One time, about 8 years ago, I backed a game called Nowhere[1] by a very talented programmer. The original premise was an alien life simulator.
Well, it's been eight years, and development is still going strong!
The developer is currently working on the String implementation for the programming language he invented[2], which he's using to write the other programming language he invented[3], which is eventually going to be used to write the game.
[1] https://duangle.com/nowhere
Game development methodology has fascinated me recently. With the Battlefield 2042 debacle, its interesting to compare it to what I know (financial trading platforms).
With trading platforms, they last for years, decades maybe. They're created with some ideas around how to manage performance and to support evolving requirements. Developers know this thing is going to be around for a long time, so its treated as such. Years down the line, you start creating a new platform and look to do a long migration to keep clients happy because you can't just turn off their favourite functionality.

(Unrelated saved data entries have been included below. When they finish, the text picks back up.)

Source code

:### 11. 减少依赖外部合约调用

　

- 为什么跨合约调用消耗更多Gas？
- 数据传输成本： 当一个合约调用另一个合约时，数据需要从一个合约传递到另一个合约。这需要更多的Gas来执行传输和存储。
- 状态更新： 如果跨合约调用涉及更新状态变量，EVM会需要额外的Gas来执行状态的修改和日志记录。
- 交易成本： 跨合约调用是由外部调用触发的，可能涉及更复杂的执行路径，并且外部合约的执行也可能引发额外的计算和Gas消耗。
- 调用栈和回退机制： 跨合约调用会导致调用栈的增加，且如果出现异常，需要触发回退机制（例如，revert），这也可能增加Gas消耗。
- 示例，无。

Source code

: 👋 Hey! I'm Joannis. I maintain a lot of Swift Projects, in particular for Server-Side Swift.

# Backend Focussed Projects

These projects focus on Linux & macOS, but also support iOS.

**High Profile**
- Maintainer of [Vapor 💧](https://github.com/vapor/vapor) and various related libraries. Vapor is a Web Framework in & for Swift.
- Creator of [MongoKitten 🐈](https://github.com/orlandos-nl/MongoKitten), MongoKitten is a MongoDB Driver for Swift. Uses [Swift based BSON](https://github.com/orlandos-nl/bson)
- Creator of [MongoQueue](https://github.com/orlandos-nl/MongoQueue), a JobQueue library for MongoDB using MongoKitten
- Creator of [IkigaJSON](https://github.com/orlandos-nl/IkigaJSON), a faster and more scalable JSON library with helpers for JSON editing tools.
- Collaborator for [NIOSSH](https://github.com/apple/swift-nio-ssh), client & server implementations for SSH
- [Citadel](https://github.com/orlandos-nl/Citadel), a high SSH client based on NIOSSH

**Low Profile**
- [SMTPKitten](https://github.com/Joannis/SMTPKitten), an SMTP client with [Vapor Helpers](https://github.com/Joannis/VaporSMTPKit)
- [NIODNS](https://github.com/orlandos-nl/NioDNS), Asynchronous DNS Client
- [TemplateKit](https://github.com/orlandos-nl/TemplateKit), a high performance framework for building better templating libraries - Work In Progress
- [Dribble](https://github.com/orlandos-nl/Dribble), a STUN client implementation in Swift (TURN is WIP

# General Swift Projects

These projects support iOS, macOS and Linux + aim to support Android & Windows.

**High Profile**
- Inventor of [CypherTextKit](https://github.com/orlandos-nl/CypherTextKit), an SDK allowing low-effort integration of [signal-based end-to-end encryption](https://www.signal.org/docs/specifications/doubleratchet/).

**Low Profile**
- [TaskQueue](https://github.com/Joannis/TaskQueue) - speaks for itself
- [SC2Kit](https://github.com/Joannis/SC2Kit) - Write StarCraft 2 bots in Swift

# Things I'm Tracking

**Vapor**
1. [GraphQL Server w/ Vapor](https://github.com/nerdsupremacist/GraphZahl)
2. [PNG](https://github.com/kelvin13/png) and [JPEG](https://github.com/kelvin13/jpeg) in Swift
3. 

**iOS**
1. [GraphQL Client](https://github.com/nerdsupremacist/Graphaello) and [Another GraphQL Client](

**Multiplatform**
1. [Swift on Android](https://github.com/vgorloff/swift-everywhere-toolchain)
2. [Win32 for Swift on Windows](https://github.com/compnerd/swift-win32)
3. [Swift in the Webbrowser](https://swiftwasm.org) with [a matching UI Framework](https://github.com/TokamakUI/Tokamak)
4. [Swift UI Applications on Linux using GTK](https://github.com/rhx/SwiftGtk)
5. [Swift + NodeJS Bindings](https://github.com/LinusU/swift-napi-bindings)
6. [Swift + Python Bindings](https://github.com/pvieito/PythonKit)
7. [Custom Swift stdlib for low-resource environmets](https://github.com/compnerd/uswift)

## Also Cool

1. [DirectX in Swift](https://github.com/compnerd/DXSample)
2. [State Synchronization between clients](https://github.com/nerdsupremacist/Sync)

Modern AAA FPS games seem to be the complete opposite. Reinvent significant amounts every release. Dump the old game as the new one is released. Much seems to be from scratch. The BF2042 scoreboard issue seems like it should be almost off the shelf. There also seems to be this big shift towards short release cycles which pushes even more churn and reinventing the wheel. Look and feel must be updated to keep things "fresh". Although most of the popular games on Steam[1] are older games that have been around for years.
So many places to shave a yak, I'm surprised games get shipped at all.

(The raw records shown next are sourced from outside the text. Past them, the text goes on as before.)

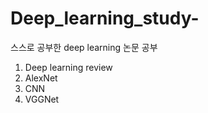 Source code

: # Deep_learning_study-
스스로 공부한 deep learning 논문 공부 
1. Deep learning review
2. AlexNet
3. CNN
4. VGGNet
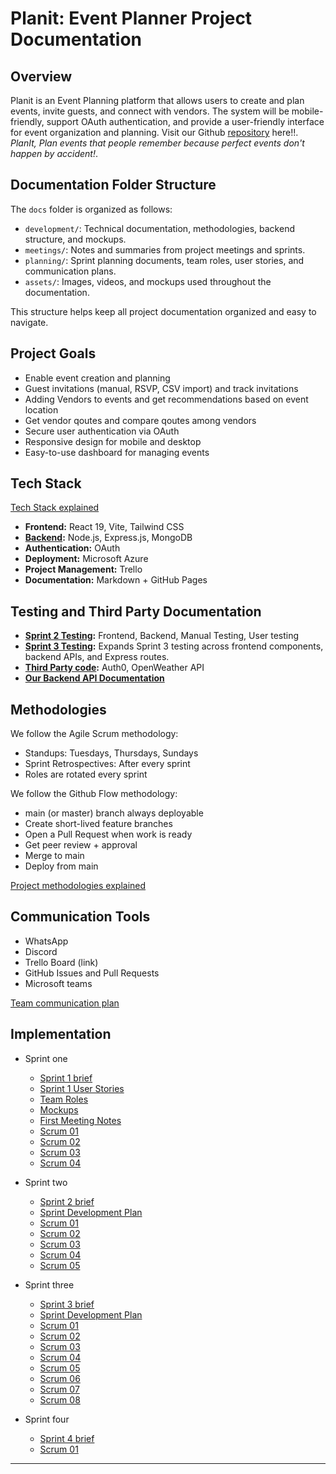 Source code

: # Planit: Event Planner Project Documentation

## Overview
Planit is an Event Planning platform that allows users to create and plan events, invite guests, and connect with vendors. The system will be mobile-friendly, support OAuth authentication, and provide a user-friendly interface for event organization and planning. Visit our Github [repository](https://github.com/Codexa-v1/Codexa.git) here!!. *PlanIt, Plan events that people remember because perfect events don't happen by accident!*.

## Documentation Folder Structure

The `docs` folder is organized as follows:
- `development/`: Technical documentation, methodologies, backend structure, and mockups.
- `meetings/`: Notes and summaries from project meetings and sprints.
- `planning/`: Sprint planning documents, team roles, user stories, and communication plans.
- `assets/`: Images, videos, and mockups used throughout the documentation.

This structure helps keep all project documentation organized and easy to navigate.

## Project Goals
- Enable event creation and planning
- Guest invitations (manual, RSVP, CSV import) and track invitations
- Adding Vendors to events and get recommendations based on event location
- Get vendor qoutes and compare qoutes among vendors
- Secure user authentication via OAuth
- Responsive design for mobile and desktop
- Easy-to-use dashboard for managing events

## Tech Stack

[Tech Stack explained](./development/TechStack.md)
- **Frontend:** React 19, Vite, Tailwind CSS
- **[Backend](./development/Backend.md):** Node.js, Express.js, MongoDB
- **Authentication:** OAuth
- **Deployment:** Microsoft Azure
- **Project Management:** Trello
- **Documentation:** Markdown + GitHub Pages

## Testing and Third Party Documentation
- **[Sprint 2 Testing](./planning/Sprint02/Testing.md):** Frontend, Backend, Manual Testing, User testing
- **[Sprint 3 Testing](./planning/Sprint03/Testing.md):** Expands Sprint 3 testing across frontend components, backend APIs, and Express routes.
- **[Third Party code](./development/ThirdPartyCode.md):** Auth0, OpenWeather API
- **[Our Backend API Documentation](./development/BackendApi.md)**


## Methodologies
We follow the Agile Scrum methodology:
- Standups: Tuesdays, Thursdays, Sundays
- Sprint Retrospectives: After every sprint
- Roles are rotated every sprint

We follow the Github Flow methodology:
- main (or master) branch always deployable
- Create short-lived feature branches
- Open a Pull Request when work is ready
- Get peer review + approval
- Merge to main
- Deploy from main

[Project methodologies explained](./development/Methodologies.md)

## Communication Tools
- WhatsApp
- Discord
- Trello Board (link)
- GitHub Issues and Pull Requests
- Microsoft teams

[Team communication plan](./planning/Sprint01/Communication.md)


## Implementation 
- Sprint one
    - [Sprint 1 brief](./planning/Sprint01/Sprint01Brief.md)
    - [Sprint 1 User Stories](./planning/Sprint01/UserStories.md)
    - [Team Roles](./planning/Sprint01/TeamRoles.md)
    - [Mockups](./development/Mockups.md)
    - [First Meeting Notes](./meetings/sprint01/2025-08-07-first-meeting.md)
    - [Scrum 01](./meetings/sprint01/Scrum.md)
    - [Scrum 02](./meetings/sprint01/Scrum02.md)
    - [Scrum 03](./meetings/sprint01/Scrum03.md)
    - [Scrum 04](./meetings/sprint01/Scrum04.md)
- Sprint two
    - [Sprint 2 brief](./planning/Sprint02/Sprint02Brief.md)
    - [Sprint Development Plan](./planning/Sprint02/DevelopmentPlan.md)
    - [Scrum 01](./meetings/sprint02/Scrum01.md)
    - [Scrum 02](./meetings/sprint02/Scrum02.md)
    - [Scrum 03](./meetings/sprint02/Scrum03.md)
    - [Scrum 04](./meetings/sprint02/Scrum04.md)
    - [Scrum 05](./meetings/sprint02/Scrum05.md)
- Sprint three
    - [Sprint 3 brief](./planning/Sprint03/Sprint_3_Brief.md)
    - [Sprint Development Plan](./planning/Sprint03/DevelopmentPlan.md)
    - [Scrum 01](./meetings/sprint03/scrum01.md)
    - [Scrum 02](./meetings/sprint03/Scrum02.md)
    - [Scrum 03](./meetings/sprint03/Scrum03.md)
    - [Scrum 04](./meetings/sprint03/Scrum04.md)
    - [Scrum 05](./meetings/sprint03/Scrum05.md)
    - [Scrum 06](./meetings/sprint03/Scrum06.md)
    - [Scrum 07](./meetings/sprint03/Scrum07.md)
    - [Scrum 08](./meetings/sprint03/Scrum08.md)

- Sprint four
    - [Sprint 4 brief](./planning/Sprint04/Sprint_4_Brief.md)
    - [Scrum 01](./meetings/sprint04/Scrum01.md)
    
---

Of course take all of this comment as an outsider who just yearns for the old days of cool mods and custom servers.
If you don’t mind a digression for someone who needs help…
What is the architecture pattern of a trading platform?

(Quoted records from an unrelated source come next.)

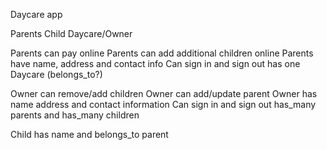 Daycare app

Parents
Child
Daycare/Owner

Parents can pay online
Parents can add additional children online
Parents have name, address and contact info
Can sign in and sign out
has one Daycare (belongs_to?)

Owner can remove/add children
Owner can add/update parent
Owner has name address and contact information
Can sign in and sign out
has_many parents and has_many children

Child has name and belongs_to parent
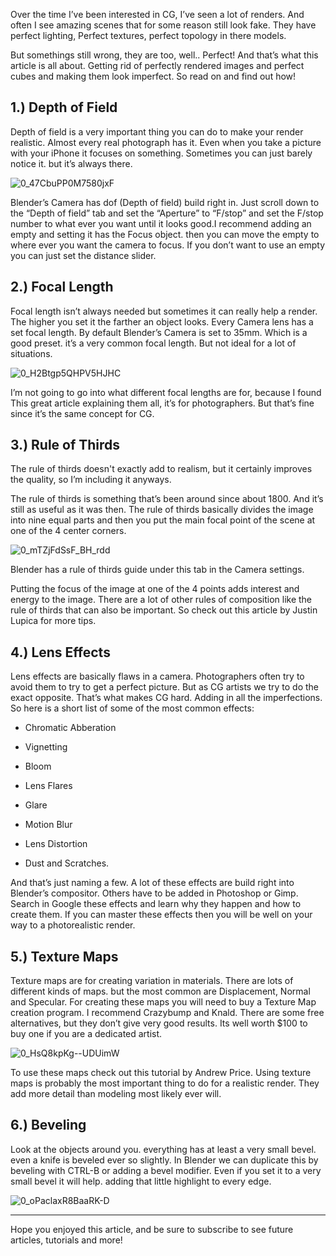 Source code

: Over the time I’ve been interested in CG, I’ve seen a lot of renders. And often I see amazing scenes that for some reason still look fake. They have perfect lighting, Perfect textures, perfect topology in there models.

But somethings still wrong, they are too, well.. Perfect! And that’s what this article is all about. Getting rid of perfectly rendered images and perfect cubes and making them look imperfect. So read on and find out how!

## 1.) Depth of Field

Depth of field is a very important thing you can do to make your render realistic. Almost every real photograph has it. Even when you take a picture with your iPhone it focuses on something. Sometimes you can just barely notice it. but it’s always there.

![0_47CbuPP0M7580jxF](/assets/0_47CbuPP0M7580jxF.png)


Blender’s Camera has dof (Depth of field) build right in. Just scroll down to the “Depth of field” tab and set the “Aperture” to “F/stop” and set the F/stop number to what ever you want until it looks good.I recommend adding an empty and setting it has the Focus object. then you can move the empty to where ever you want the camera to focus. If you don’t want to use an empty you can just set the distance slider.

## 2.) Focal Length

Focal length isn’t always needed but sometimes it can really help a render. The higher you set it the farther an object looks. Every Camera lens has a set focal length. By default Blender’s Camera is set to 35mm. Which is a good preset. it’s a very common focal length. But not ideal for a lot of situations.

![0_H2Btgp5QHPV5HJHC](/assets/0_H2Btgp5QHPV5HJHC.gif)


I’m not going to go into what different focal lengths are for, because I found This great article explaining them all, it’s for photographers. But that’s fine since it’s the same concept for CG.

## 3.) Rule of Thirds

The rule of thirds doesn't exactly add to realism, but it certainly improves the quality, so I’m including it anyways.

The rule of thirds is something that’s been around since about 1800. And it’s still as useful as it was then. The rule of thirds basically divides the image into nine equal parts and then you put the main focal point of the scene at one of the 4 center corners.

![0_mTZjFdSsF_BH_rdd](/assets/0_mTZjFdSsF_BH_rdd.jpg)


Blender has a rule of thirds guide under this tab in the Camera settings.

Putting the focus of the image at one of the 4 points adds interest and energy to the image. There are a lot of other rules of composition like the rule of thirds that can also be important. So check out this article by Justin Lupica for more tips.

## 4.) Lens Effects

Lens effects are basically flaws in a camera. Photographers often try to avoid them to try to get a perfect picture. But as CG artists we try to do the exact opposite. That’s what makes CG hard. Adding in all the imperfections. So here is a short list of some of the most common effects:

- Chromatic Abberation

- Vignetting

- Bloom

- Lens Flares

- Glare

- Motion Blur

- Lens Distortion

- Dust and Scratches.



And that’s just naming a few. A lot of these effects are build right into Blender’s compositor. Others have to be added in Photoshop or Gimp. Search in Google these effects and learn why they happen and how to create them. If you can master these effects then you will be well on your way to a photorealistic render.

## 5.) Texture Maps

Texture maps are for creating variation in materials. There are lots of different kinds of maps. but the most common are Displacement, Normal and Specular. For creating these maps you will need to buy a Texture Map creation program. I recommend Crazybump and Knald. There are some free alternatives, but they don’t give very good results. Its well worth $100 to buy one if you are a dedicated artist.

![0_HsQ8kpKg--UDUimW](/assets/0_HsQ8kpKg--UDUimW.gif)

To use these maps check out this tutorial by Andrew Price. Using texture maps is probably the most important thing to do for a realistic render. They add more detail than modeling most likely ever will.

## 6.) Beveling

Look at the objects around you. everything has at least a very small bevel. even a knife is beveled ever so slightly. In Blender we can duplicate this by beveling with CTRL-B or adding a bevel modifier. Even if you set it to a very small bevel it will help. adding that little highlight to every edge.

![0_oPaclaxR8BaaRK-D](/assets/0_oPaclaxR8BaaRK-D.jpg)

---


Hope you enjoyed this article, and be sure to subscribe to see future articles, tutorials and more!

I am looking to build a system that is able to: - receive 1000s incoming streams of data - save the data - make data available to live subscribers
The closest analogous system I can think of is bond/stock/commodity/etc price subscriptions for traders.
I feel like this many in - many out data stream architecture should be solved by now and I rather not start from scratch in architecture and technology choices.
I can’t find the right phrase to even google to get started.
The trading platforms I've worked on tend to order things into a single stream that you can act upon. This helps with testing, race conditions, auditability. You will want to be able to replay an exact series of events to recreate conditions.
LMAX Disruptor[1] and Aeron[2] are two open source examples of something widely used, either using the libraries themselves or as concepts.
Some things that trading systems (generally?) need which you may not, which might simplify your architecture:
- Every message must be delivered and in order. UDP is usually used over TCP, as the platform will likely want more control over handling missed messages. - It will be common to have read/write applications that need to add a message as a response. Writing is difficult as you need to be quick, otherwise a subsequent message from another application might invalidate your message.
Do subscribers need older data? How do dropped packets impact the system? Can they just be forgotten? What latency requirements do you have? Do subscribers also write to the same stream?